[Saved entries]
= = = =

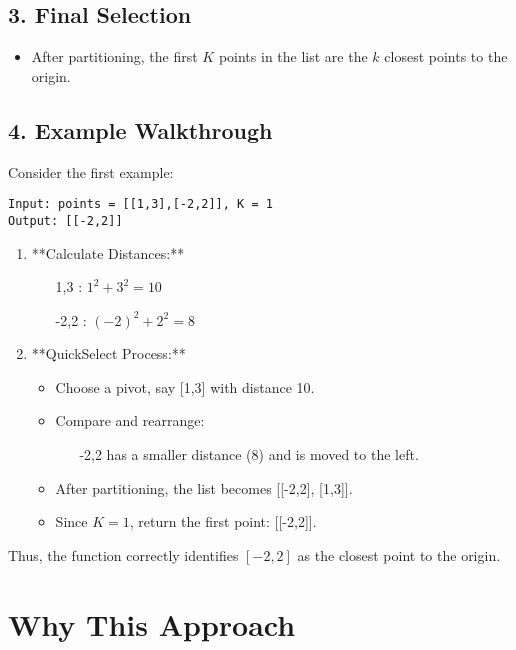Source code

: \subsection*{3. Final Selection}

\begin{itemize}
    \item After partitioning, the first \(K\) points in the list are the \(k\) closest points to the origin.
\end{itemize}

\subsection*{4. Example Walkthrough}

Consider the first example:
\begin{verbatim}
Input: points = [[1,3],[-2,2]], K = 1
Output: [[-2,2]]
\end{verbatim}

\begin{enumerate}
    \item **Calculate Distances:**
    \begin{itemize}
        \item [1,3] : \(1^2 + 3^2 = 10\)
        \item [-2,2] : \((-2)^2 + 2^2 = 8\)
    \end{itemize}
    
    \item **QuickSelect Process:**
    \begin{itemize}
        \item Choose a pivot, say [1,3] with distance 10.
        \item Compare and rearrange:
        \begin{itemize}
            \item [-2,2] has a smaller distance (8) and is moved to the left.
        \end{itemize}
        \item After partitioning, the list becomes [[-2,2], [1,3]].
        \item Since \(K = 1\), return the first point: [[-2,2]].
    \end{itemize}
\end{enumerate}

Thus, the function correctly identifies \([-2,2]\) as the closest point to the origin.

\section*{Why This Approach}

= = = =

» PROBLEM: Check each line above for "points" and give the number of lines that match, nothing more.

» WRITTEN SOLUTION: 2